A year later, Russian troops invaded Georgia during the Beijing Summer Games and the Olympic truce always invoked by the IOC. In 2014, Putin prepared the annexation of Crimea during the Sochi Winter Games. One year later, the gigantic doping fraud of Sochi was exposed. To this day, the IOC has not dealt with these irregular Winter Games and the Russian state doping system in the way that would have been necessary for the sake of the cheated clean athletes from all over the world.

The costs for Putin’s Winter Games on the Black Sea amounted to 50 billion dollars – according to research by the then opposition leader Boris Nemtsov and his aide and friend Leonid Martinyuk, about half of that went to oligarchs as a corruption margin: 25 to 30 billion dollars. Several Putin friends from St Petersburg, such as the Rotenberg brothers, were served.

Boris Nemtsov, the man who gave the Sochi Corruption Games the 50 billion price tag, was murdered almost exactly one year to the day after the Winter Games. He died like many other Putin critics. Leonid Martinyuk had to fear for his life and fled to the USA. There, the Stepanova couple, the whistleblowers on the Russian state doping system, as well as the key witness Grigori Rodschenkov also found asylum via adventurous routes.

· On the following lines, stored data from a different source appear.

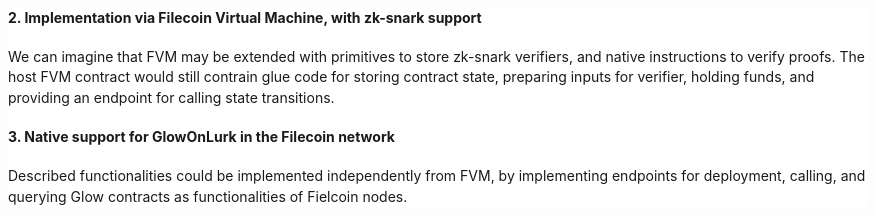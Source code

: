 #### 2. Implementation via Filecoin Virtual Machine, with zk-snark support
We can imagine that FVM may be extended with primitives to store zk-snark verifiers, and native instructions to verify proofs. The host FVM contract would still contrain glue code for storing contract state, preparing inputs for verifier, holding funds, and providing an endpoint for calling state transitions.

#### 3. Native support for GlowOnLurk in the Filecoin network
Described functionalities could be implemented independently from FVM, by implementing endpoints for deployment, calling, and querying Glow contracts as functionalities of Fielcoin nodes.
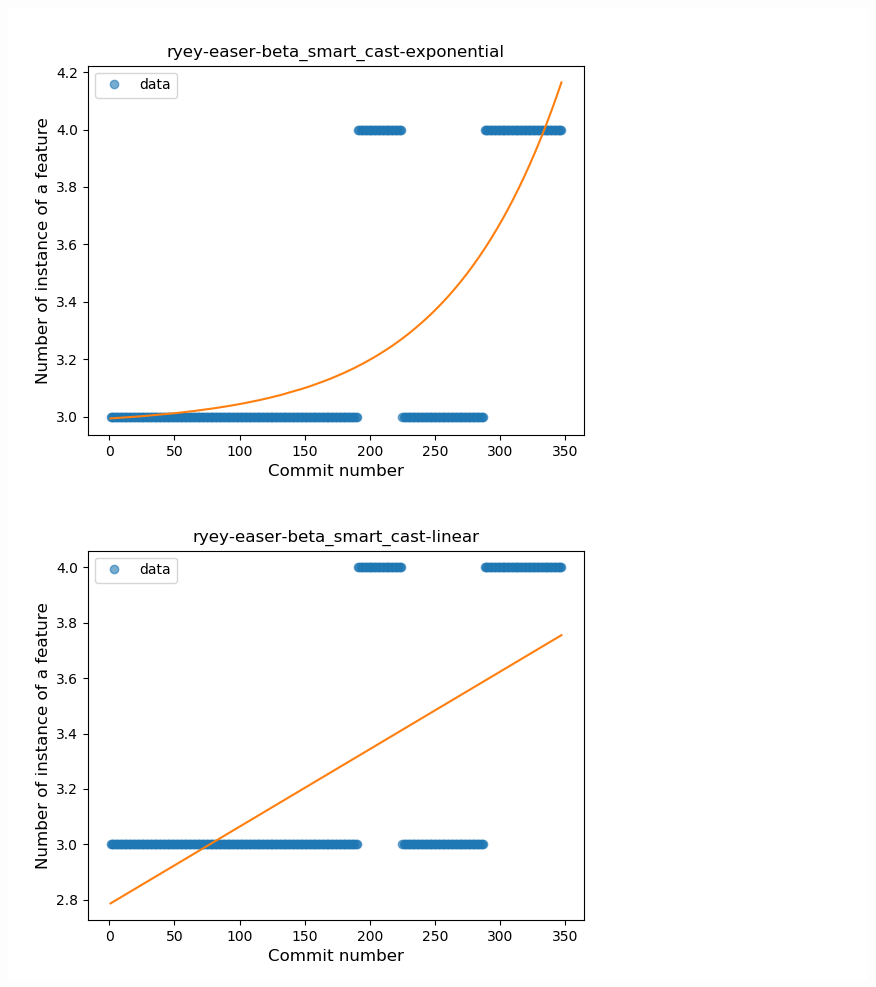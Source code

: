 ![ryey-easer-beta T4](../plots/ryey-easer-beta_smart_cast_T4.png)
![ryey-easer-beta T1](../plots/ryey-easer-beta_smart_cast_T1.png)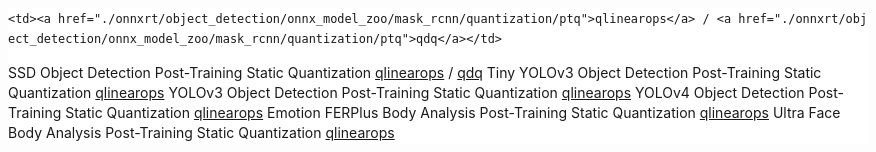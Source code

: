     <td><a href="./onnxrt/object_detection/onnx_model_zoo/mask_rcnn/quantization/ptq">qlinearops</a> / <a href="./onnxrt/object_detection/onnx_model_zoo/mask_rcnn/quantization/ptq">qdq</a></td>
  </tr>
  <tr>
    <td>SSD</td>
    <td>Object Detection</td>
    <td>Post-Training Static Quantization</td>
    <td><a href="./onnxrt/object_detection/onnx_model_zoo/ssd/quantization/ptq">qlinearops</a> / <a href="./onnxrt/object_detection/onnx_model_zoo/ssd/quantization/ptq">qdq</a></td>
  </tr>
  <tr>
    <td>Tiny YOLOv3</td>
    <td>Object Detection</td>
    <td>Post-Training Static Quantization</td>
    <td><a href="./onnxrt/object_detection/onnx_model_zoo/tiny_yolov3/quantization/ptq">qlinearops</a></td>
  </tr>
  <tr>
    <td>YOLOv3</td>
    <td>Object Detection</td>
    <td>Post-Training Static Quantization</td>
    <td><a href="./onnxrt/object_detection/onnx_model_zoo/yolov3/quantization/ptq">qlinearops</a></td>
  </tr>
  <tr>
    <td>YOLOv4</td>
    <td>Object Detection</td>
    <td>Post-Training Static Quantization</td>
    <td><a href="./onnxrt/object_detection/onnx_model_zoo/yolov4/quantization/ptq">qlinearops</a></td>
  </tr>
  <tr>
    <td>Emotion FERPlus</td>
    <td>Body Analysis</td>
    <td>Post-Training Static Quantization</td>
    <td><a href="./onnxrt/body_analysis/onnx_model_zoo/emotion_ferplus/quantization/ptq">qlinearops</a></td>
  </tr>
  <tr>
    <td>Ultra Face</td>
    <td>Body Analysis</td>
    <td>Post-Training Static Quantization</td>
    <td><a href="./onnxrt/body_analysis/onnx_model_zoo/ultraface/quantization/ptq">qlinearops</a></td>
  </tr>
</tbody>
</table>
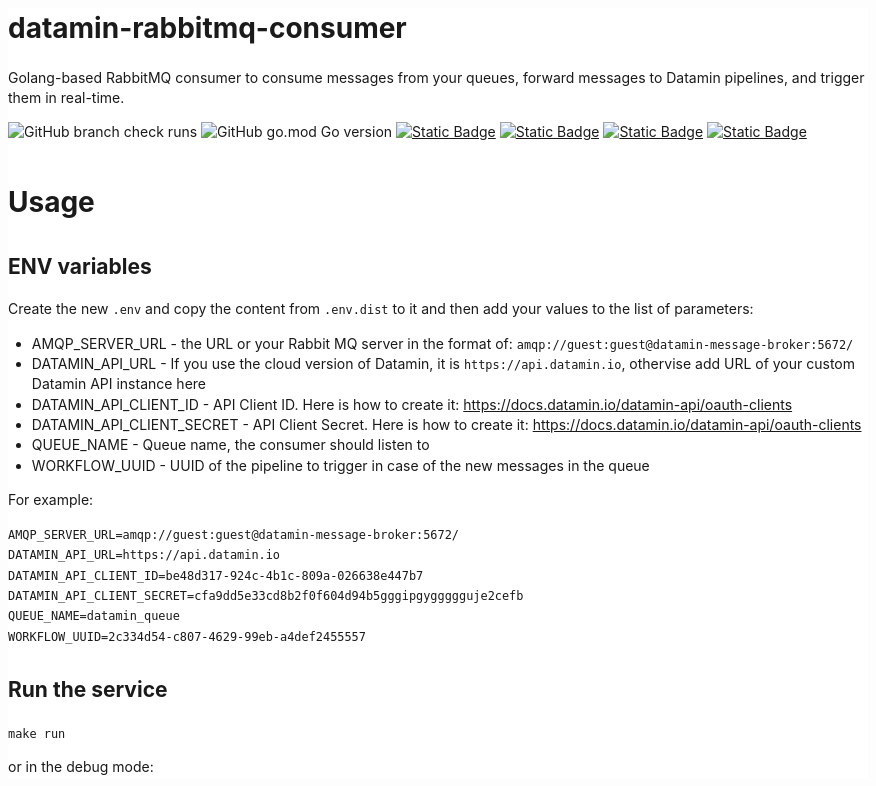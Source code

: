 # datamin-rabbitmq-consumer
Golang-based RabbitMQ consumer to consume messages from your queues, forward messages to Datamin pipelines, and trigger them in real-time.

![GitHub branch check runs](https://img.shields.io/github/check-runs/datamin-io/datamin-rabbitmq-consumer/main?color=green)
![GitHub go.mod Go version](https://img.shields.io/github/go-mod/go-version/datamin-io/datamin-rabbitmq-consumer?color=blue)
<a href="https://github.com/datamin-io/datamin-rabbitmq-consumer?tab=Apache-2.0-1-ov-file">![Static Badge](https://img.shields.io/badge/license-Apache%202.0-blue)</a>
<a href="https://datamin.io" target="_blank">![Static Badge](https://img.shields.io/badge/website-datamin.io-blue)</a>
<a href="https://docs.datamin.io" target="_blank">![Static Badge](https://img.shields.io/badge/documentation-docs.datamin.io-blue)</a>
<a href="https://join.slack.com/t/datamincommunity/shared_invite/zt-2nawzl6h0-qqJ0j7Vx_AEHfnB45xJg2Q" target="_blank">![Static Badge](https://img.shields.io/badge/community-join%20Slack-blue)</a>

# Usage

## ENV variables

Create the new `.env` and copy the content from `.env.dist` to it and then add your values to the list of parameters:

* AMQP_SERVER_URL - the URL or your Rabbit MQ server in the format of: `amqp://guest:guest@datamin-message-broker:5672/`
* DATAMIN_API_URL - If you use the cloud version of Datamin, it is `https://api.datamin.io`, othervise add URL of your custom Datamin API instance here
* DATAMIN_API_CLIENT_ID - API Client ID. Here is how to create it: https://docs.datamin.io/datamin-api/oauth-clients
* DATAMIN_API_CLIENT_SECRET - API Client Secret. Here is how to create it: https://docs.datamin.io/datamin-api/oauth-clients
* QUEUE_NAME - Queue name, the consumer should listen to
* WORKFLOW_UUID - UUID of the pipeline to trigger in case of the new messages in the queue

For example:
```
AMQP_SERVER_URL=amqp://guest:guest@datamin-message-broker:5672/ 
DATAMIN_API_URL=https://api.datamin.io
DATAMIN_API_CLIENT_ID=be48d317-924c-4b1c-809a-026638e447b7
DATAMIN_API_CLIENT_SECRET=cfa9dd5e33cd8b2f0f604d94b5gggipgyggggguje2cefb
QUEUE_NAME=datamin_queue
WORKFLOW_UUID=2c334d54-c807-4629-99eb-a4def2455557
```

## Run the service

`make run`

or in the debug mode:
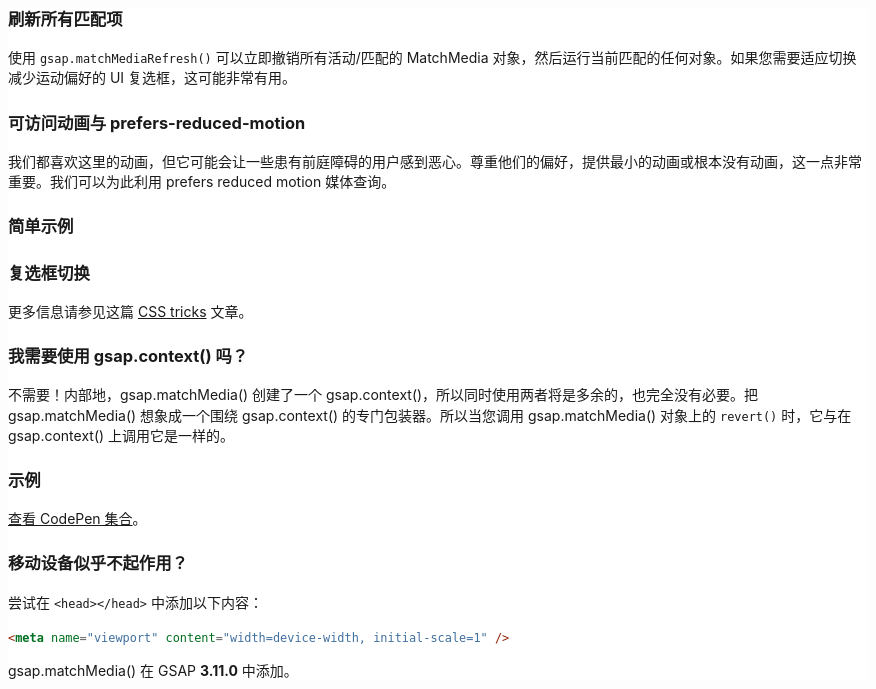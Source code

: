 ### 刷新所有匹配项

使用 `gsap.matchMediaRefresh()` 可以立即撤销所有活动/匹配的 MatchMedia 对象，然后运行当前匹配的任何对象。如果您需要适应切换减少运动偏好的 UI 复选框，这可能非常有用。

### 可访问动画与 prefers-reduced-motion

我们都喜欢这里的动画，但它可能会让一些患有前庭障碍的用户感到恶心。尊重他们的偏好，提供最小的动画或根本没有动画，这一点非常重要。我们可以为此利用 prefers reduced motion 媒体查询。

### 简单示例

<iframe src="https://codepen.io/GreenSock/pen/qBoRdqp" width="100%" height="500" scrolling="no" frameborder="no" allowtransparency="true" allowfullscreen="true" allow="autoplay; fullscreen; payment"></iframe>

### 复选框切换

<iframe src="https://codepen.io/GreenSock/pen/RwMQwpR" width="100%" height="500" scrolling="no" frameborder="no" allowtransparency="true" allowfullscreen="true" allow="autoplay; fullscreen; payment"></iframe>

更多信息请参见这篇 [CSS tricks](https://css-tricks.com/empathetic-animation/) 文章。

### 我需要使用 gsap.context() 吗？

不需要！内部地，gsap.matchMedia() 创建了一个 gsap.context()，所以同时使用两者将是多余的，也完全没有必要。把 gsap.matchMedia() 想象成一个围绕 gsap.context() 的专门包装器。所以当您调用 gsap.matchMedia() 对象上的 `revert()` 时，它与在 gsap.context() 上调用它是一样的。

### 示例

[查看 CodePen 集合](https://codepen.io/collection/vBebgJ)。

### 移动设备似乎不起作用？

尝试在 `<head></head>` 中添加以下内容：

```html
<meta name="viewport" content="width=device-width, initial-scale=1" />
```

gsap.matchMedia() 在 GSAP **3.11.0** 中添加。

While Putin and his KGB men like Tarpishchev and Smirnov continue to count among the distinguished members of the Olympic family, the four exiled Russians are outcasts. They know that they will have to fear Putin’s henchmen for a long time to come.

(One more detail for now: Ask yourself why so many election congresses of international sports federations have taken place in Russia, especially in Moscow, in recent years and always ended with the election result favored by the Russians. Complicated question, isn’t it?)